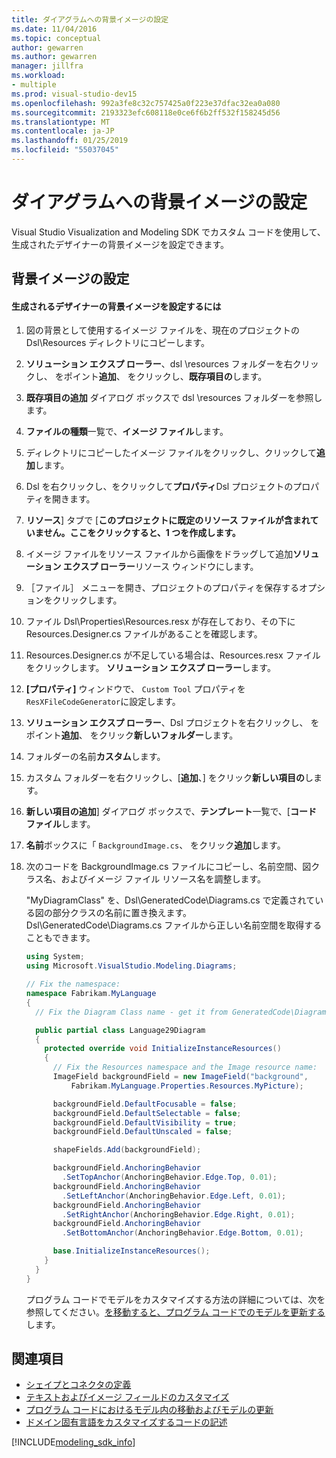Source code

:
 ```yaml
---
title: ダイアグラムへの背景イメージの設定
ms.date: 11/04/2016
ms.topic: conceptual
author: gewarren
ms.author: gewarren
manager: jillfra
ms.workload:
- multiple
ms.prod: visual-studio-dev15
ms.openlocfilehash: 992a3fe8c32c757425a0f223e37dfac32ea0a080
ms.sourcegitcommit: 2193323efc608118e0ce6f6b2ff532f158245d56
ms.translationtype: MT
ms.contentlocale: ja-JP
ms.lasthandoff: 01/25/2019
ms.locfileid: "55037045"
---
```

# <a name="setting-a-background-image-on-a-diagram"></a>ダイアグラムへの背景イメージの設定
Visual Studio Visualization and Modeling SDK でカスタム コードを使用して、生成されたデザイナーの背景イメージを設定できます。

## <a name="setting-the-background-image"></a>背景イメージの設定

#### <a name="to-set-a-background-image-for-a-generated-designer"></a>生成されるデザイナーの背景イメージを設定するには

1.  図の背景として使用するイメージ ファイルを、現在のプロジェクトの Dsl\Resources ディレクトリにコピーします。

2.  **ソリューション エクスプ ローラー**、dsl \resources フォルダーを右クリックし、 をポイント**追加**、 をクリックし、**既存項目の**します。

3.  **既存項目の追加** ダイアログ ボックスで dsl \resources フォルダーを参照します。

4.  **ファイルの種類**一覧で、**イメージ ファイル**します。

5.  ディレクトリにコピーしたイメージ ファイルをクリックし、クリックして**追加**します。

6.  Dsl を右クリックし、をクリックして**プロパティ**Dsl プロジェクトのプロパティを開きます。

7.  **リソース**] タブで [**このプロジェクトに既定のリソース ファイルが含まれていません。ここをクリックすると、1 つを作成します。**

8.  イメージ ファイルをリソース ファイルから画像をドラッグして追加**ソリューション エクスプ ローラー**リソース ウィンドウにします。

9. ［ファイル］ メニューを開き、プロジェクトのプロパティを保存するオプションをクリックします。

10. ファイル Dsl\Properties\Resources.resx が存在しており、その下に Resources.Designer.cs ファイルがあることを確認します。

11. Resources.Designer.cs が不足している場合は、Resources.resx ファイルをクリックします。 **ソリューション エクスプ ローラー**します。

12. **[プロパティ]** ウィンドウで、 `Custom Tool` プロパティを `ResXFileCodeGenerator`に設定します。

13. **ソリューション エクスプ ローラー**、Dsl プロジェクトを右クリックし、 をポイント**追加**、 をクリック**新しいフォルダー**します。

14. フォルダーの名前**カスタム**します。

15. カスタム フォルダーを右クリックし、[**追加**、] をクリック**新しい項目の**します。

16. **新しい項目の追加**] ダイアログ ボックスで、**テンプレート**一覧で、[**コード ファイル**します。

17. **名前**ボックスに「 `BackgroundImage.cs`、 をクリック**追加**します。

18. 次のコードを BackgroundImage.cs ファイルにコピーし、名前空間、図クラス名、およびイメージ ファイル リソース名を調整します。

     "MyDiagramClass" を、Dsl\GeneratedCode\Diagrams.cs で定義されている図の部分クラスの名前に置き換えます。 Dsl\GeneratedCode\Diagrams.cs ファイルから正しい名前空間を取得することもできます。

    ```csharp
    using System;
    using Microsoft.VisualStudio.Modeling.Diagrams;

    // Fix the namespace:
    namespace Fabrikam.MyLanguage
    {
      // Fix the Diagram Class name - get it from GeneratedCode\Diagram.cs

      public partial class Language29Diagram
      {
        protected override void InitializeInstanceResources()
        {
          // Fix the Resources namespace and the Image resource name:
          ImageField backgroundField = new ImageField("background",
              Fabrikam.MyLanguage.Properties.Resources.MyPicture);

          backgroundField.DefaultFocusable = false;
          backgroundField.DefaultSelectable = false;
          backgroundField.DefaultVisibility = true;
          backgroundField.DefaultUnscaled = false;

          shapeFields.Add(backgroundField);

          backgroundField.AnchoringBehavior
            .SetTopAnchor(AnchoringBehavior.Edge.Top, 0.01);
          backgroundField.AnchoringBehavior
            .SetLeftAnchor(AnchoringBehavior.Edge.Left, 0.01);
          backgroundField.AnchoringBehavior
            .SetRightAnchor(AnchoringBehavior.Edge.Right, 0.01);
          backgroundField.AnchoringBehavior
            .SetBottomAnchor(AnchoringBehavior.Edge.Bottom, 0.01);

          base.InitializeInstanceResources();
        }
      }
    }
    ```

     プログラム コードでモデルをカスタマイズする方法の詳細については、次を参照してください。[を移動すると、プログラム コードでのモデルを更新する](../modeling/navigating-and-updating-a-model-in-program-code.md)します。

## <a name="see-also"></a>関連項目

- [シェイプとコネクタの定義](../modeling/defining-shapes-and-connectors.md)
- [テキストおよびイメージ フィールドのカスタマイズ](../modeling/customizing-text-and-image-fields.md)
- [プログラム コードにおけるモデル内の移動およびモデルの更新](../modeling/navigating-and-updating-a-model-in-program-code.md)
- [ドメイン固有言語をカスタマイズするコードの記述](../modeling/writing-code-to-customise-a-domain-specific-language.md)

[!INCLUDE[modeling_sdk_info](includes/modeling_sdk_info.md)]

# # #

Your objective. From the records, copy every line that has the string "BackgroundImage" in it.

Expected output.
17. **名前**ボックスに「 `BackgroundImage.cs`、 をクリック**追加**します。
18. 次のコードを BackgroundImage.cs ファイルにコピーし、名前空間、図クラス名、およびイメージ ファイル リソース名を調整します。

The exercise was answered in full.